I saw the Cannes Film Festival “Best Director” prize winner Babel last night at the newly re-opened Capawok. This is the third film in a series, the other two being 21 Grams and Amores Perros.

After seeing the film I glanced at a few online reviews to see what others had made of it. Andrew O’Hehir of Salon, for example, liked a lot of what I liked about it and didn’t like some of the things that I didn’t like. Actually, I liked some stuff that he didn’t. He said it was philospophically lightweight, but I don’t think it was at all. Others have said it was more philosophically lightweight that the other two movies in this series, and there again I disagree.

However, no review that I’ve seen (I’ve only read a few) mentioned what to me was the most jarring thing about the movie, which was the exploitation of children; in particular of the child actors. There are scenes in this movie, whole themes, that very explicitly involve the sexual confusion of adolescents and the terror of very young children in bewildering, frightening situations. Especially in the case of the younger children, there is no way that they were “acting” confused and terrified. They were made so by the director, and he filmed them. The sexual scenes were in no way prurient, but I still found myself pulled totally out of the movie and thinking about the actors. Maybe I’m an old fuddy-duddy, but I think there are things you just shouldn’t ask young actors to do. I think the movie could have worked as well without several of the scenes; I’m thinking of the minor subplot about the boy and his sister in Morrocco. I’m less bothered by the Tokyo subplot because it’s about an older child and it’s central to the story. Nevertheless I think it was exploitative.

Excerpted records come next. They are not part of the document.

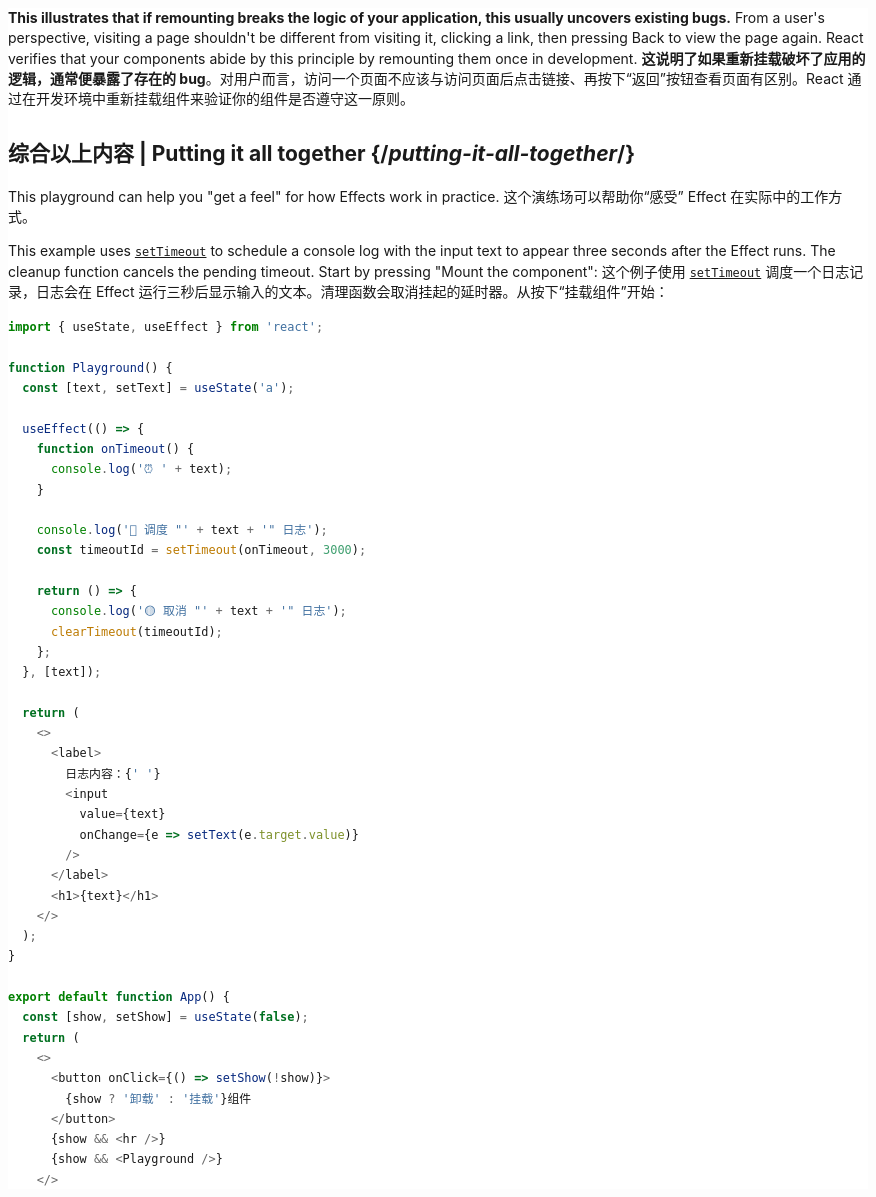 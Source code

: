 **This illustrates that if remounting breaks the logic of your application, this usually uncovers existing bugs.** From a user's perspective, visiting a page shouldn't be different from visiting it, clicking a link, then pressing Back to view the page again. React verifies that your components abide by this principle by remounting them once in development.
**这说明了如果重新挂载破坏了应用的逻辑，通常便暴露了存在的 bug**。对用户而言，访问一个页面不应该与访问页面后点击链接、再按下“返回”按钮查看页面有区别。React 通过在开发环境中重新挂载组件来验证你的组件是否遵守这一原则。

## 综合以上内容 | Putting it all together {/*putting-it-all-together*/}

This playground can help you "get a feel" for how Effects work in practice.
这个演练场可以帮助你“感受” Effect 在实际中的工作方式。

This example uses [`setTimeout`](https://developer.mozilla.org/en-US/docs/Web/API/setTimeout) to schedule a console log with the input text to appear three seconds after the Effect runs. The cleanup function cancels the pending timeout. Start by pressing "Mount the component":
这个例子使用 [`setTimeout`](https://developer.mozilla.org/zh-CN/docs/Web/API/setTimeout) 调度一个日志记录，日志会在 Effect 运行三秒后显示输入的文本。清理函数会取消挂起的延时器。从按下“挂载组件”开始：

<Sandpack>

```js
import { useState, useEffect } from 'react';

function Playground() {
  const [text, setText] = useState('a');

  useEffect(() => {
    function onTimeout() {
      console.log('⏰ ' + text);
    }

    console.log('🔵 调度 "' + text + '" 日志');
    const timeoutId = setTimeout(onTimeout, 3000);

    return () => {
      console.log('🟡 取消 "' + text + '" 日志');
      clearTimeout(timeoutId);
    };
  }, [text]);

  return (
    <>
      <label>
        日志内容：{' '}
        <input
          value={text}
          onChange={e => setText(e.target.value)}
        />
      </label>
      <h1>{text}</h1>
    </>
  );
}

export default function App() {
  const [show, setShow] = useState(false);
  return (
    <>
      <button onClick={() => setShow(!show)}>
        {show ? '卸载' : '挂载'}组件
      </button>
      {show && <hr />}
      {show && <Playground />}
    </>
```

Are there certain things you can do in literature that you just can’t do in movies without breaking the implicit contract between children and adults? I think the answer is yes.

UPDATE

I sent a note to a friend of mine, a longtime working Hollywood TV/movie actor & recently award-winning producer. I asked him to tell me if I was being too prudish. Here was is his answer:


I liked Babel very much, flawed though it was. I thought the Japanese
segment was nothing short of astonishing- the disco sequence is far and away
one of the best pieces of cinema I’ve seen in some time. I think he
generally pushes the drama too far, bordering on ludicrous, but I also think
he manages a “reality” few filmmakers can come close to, and I believe
you’re suggesting this “reality” is too real for the kids in the film. My
answer is- I doubt it. I suspect that it’s all staged on the up and up and
that he’s just that good a director. I could be wrong, but the financing
deals alone for these type of film ventures demand very professional,
heavily insured productions, and there are laws about this stuff. If you’re
saying that “reality” or no, kids shouldn’t be in those kind of situations,
I also disagree. They likely do more/worse on their own, and the positive
lesson kids learn as they participate in discipline and hard work that goes
into actual filmmaking would most likely overshadow the situations they’re
depicting.

Plus, my wife tells me that the actress in the Japan story is 25 years old. To be clear, my concern was about the actors, not about the story being told or the characters portrayed by the actors. So maybe I went overboard. I’m not quite at Emily Litella’s “nevermind”, but maybe a bit closer to it.